# Plant IDs please.



## Tanan (Mar 11, 2009)

Got these plants from Ghazanfar Ghori who brought it to Pakistan from many GWAPA members. I lost ids of a few. Can anyone help me id them? 
1) The unknown Rotala, came as in Rotala marcrandra "green"???









2)The one on top with thick stem, is it pogostemon yatabranus, with ludwigia bervipes with it?

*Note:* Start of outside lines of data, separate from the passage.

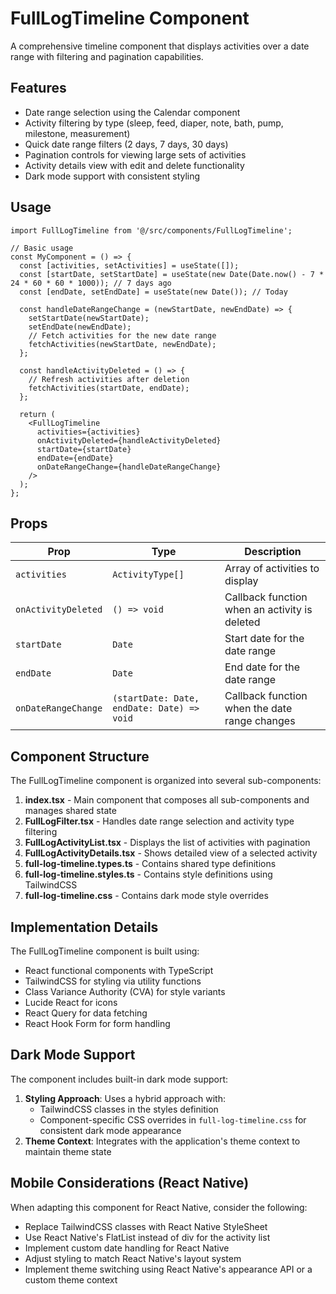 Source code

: # FullLogTimeline Component

A comprehensive timeline component that displays activities over a date range with filtering and pagination capabilities.

## Features

- Date range selection using the Calendar component
- Activity filtering by type (sleep, feed, diaper, note, bath, pump, milestone, measurement)
- Quick date range filters (2 days, 7 days, 30 days)
- Pagination controls for viewing large sets of activities
- Activity details view with edit and delete functionality
- Dark mode support with consistent styling

## Usage

```tsx
import FullLogTimeline from '@/src/components/FullLogTimeline';

// Basic usage
const MyComponent = () => {
  const [activities, setActivities] = useState([]);
  const [startDate, setStartDate] = useState(new Date(Date.now() - 7 * 24 * 60 * 60 * 1000)); // 7 days ago
  const [endDate, setEndDate] = useState(new Date()); // Today
  
  const handleDateRangeChange = (newStartDate, newEndDate) => {
    setStartDate(newStartDate);
    setEndDate(newEndDate);
    // Fetch activities for the new date range
    fetchActivities(newStartDate, newEndDate);
  };
  
  const handleActivityDeleted = () => {
    // Refresh activities after deletion
    fetchActivities(startDate, endDate);
  };
  
  return (
    <FullLogTimeline
      activities={activities}
      onActivityDeleted={handleActivityDeleted}
      startDate={startDate}
      endDate={endDate}
      onDateRangeChange={handleDateRangeChange}
    />
  );
};
```

## Props

| Prop | Type | Description |
|------|------|-------------|
| `activities` | `ActivityType[]` | Array of activities to display |
| `onActivityDeleted` | `() => void` | Callback function when an activity is deleted |
| `startDate` | `Date` | Start date for the date range |
| `endDate` | `Date` | End date for the date range |
| `onDateRangeChange` | `(startDate: Date, endDate: Date) => void` | Callback function when the date range changes |

## Component Structure

The FullLogTimeline component is organized into several sub-components:

1. **index.tsx** - Main component that composes all sub-components and manages shared state
2. **FullLogFilter.tsx** - Handles date range selection and activity type filtering
3. **FullLogActivityList.tsx** - Displays the list of activities with pagination
4. **FullLogActivityDetails.tsx** - Shows detailed view of a selected activity
5. **full-log-timeline.types.ts** - Contains shared type definitions
6. **full-log-timeline.styles.ts** - Contains style definitions using TailwindCSS
7. **full-log-timeline.css** - Contains dark mode style overrides

## Implementation Details

The FullLogTimeline component is built using:

- React functional components with TypeScript
- TailwindCSS for styling via utility functions
- Class Variance Authority (CVA) for style variants
- Lucide React for icons
- React Query for data fetching
- React Hook Form for form handling

## Dark Mode Support

The component includes built-in dark mode support:

1. **Styling Approach**: Uses a hybrid approach with:
   - TailwindCSS classes in the styles definition
   - Component-specific CSS overrides in `full-log-timeline.css` for consistent dark mode appearance
2. **Theme Context**: Integrates with the application's theme context to maintain theme state

## Mobile Considerations (React Native)

When adapting this component for React Native, consider the following:

- Replace TailwindCSS classes with React Native StyleSheet
- Use React Native's FlatList instead of div for the activity list
- Implement custom date handling for React Native
- Adjust styling to match React Native's layout system
- Implement theme switching using React Native's appearance API or a custom theme context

3)The pink vein non aquatic plant. 









4)Some kind of Ammania(Nesaea)









5)the green stem ludwigia maybe?









Alternanthera behind Sterbai corydoras. Is it the verigated one? Rosefolia something?


----------



## illustrator (Jul 18, 2010)

The non-aquatic with pink veins is a _Fittonia_. They often do well in paludaria, emersed. Submersed they are fully misplaced, but they are amongst the plants which are sold for aquaria because they take long enough to die under water that they can be sold first.


----------



## Cavan Allen (Jul 22, 2004)

Second pic has what looks like _Floscopa scandens_ (thick stem at top of pic). Definitely not _Pogostemon yatabeanus_. I see no _Ludwigia brevipes_. It's hard to make many of your plants out from the photos.


----------



## Tanan (Mar 11, 2009)

Oh. Ok. Will post better pics soon. And yes, the package did had one Floscopa scandens. Why there is no APC plantfinder entery about it? I cant find any good information on it.


----------



## Tanan (Mar 11, 2009)

Here are some better pics.
1) Some Ludwigia?

















2) Another Ludwigia?

















3)Got it as "Rotala marcrandra "green"???".









4)That's definitely either Hygro Araguaya or Hygro bold. I had both and I think I mixed them up.


----------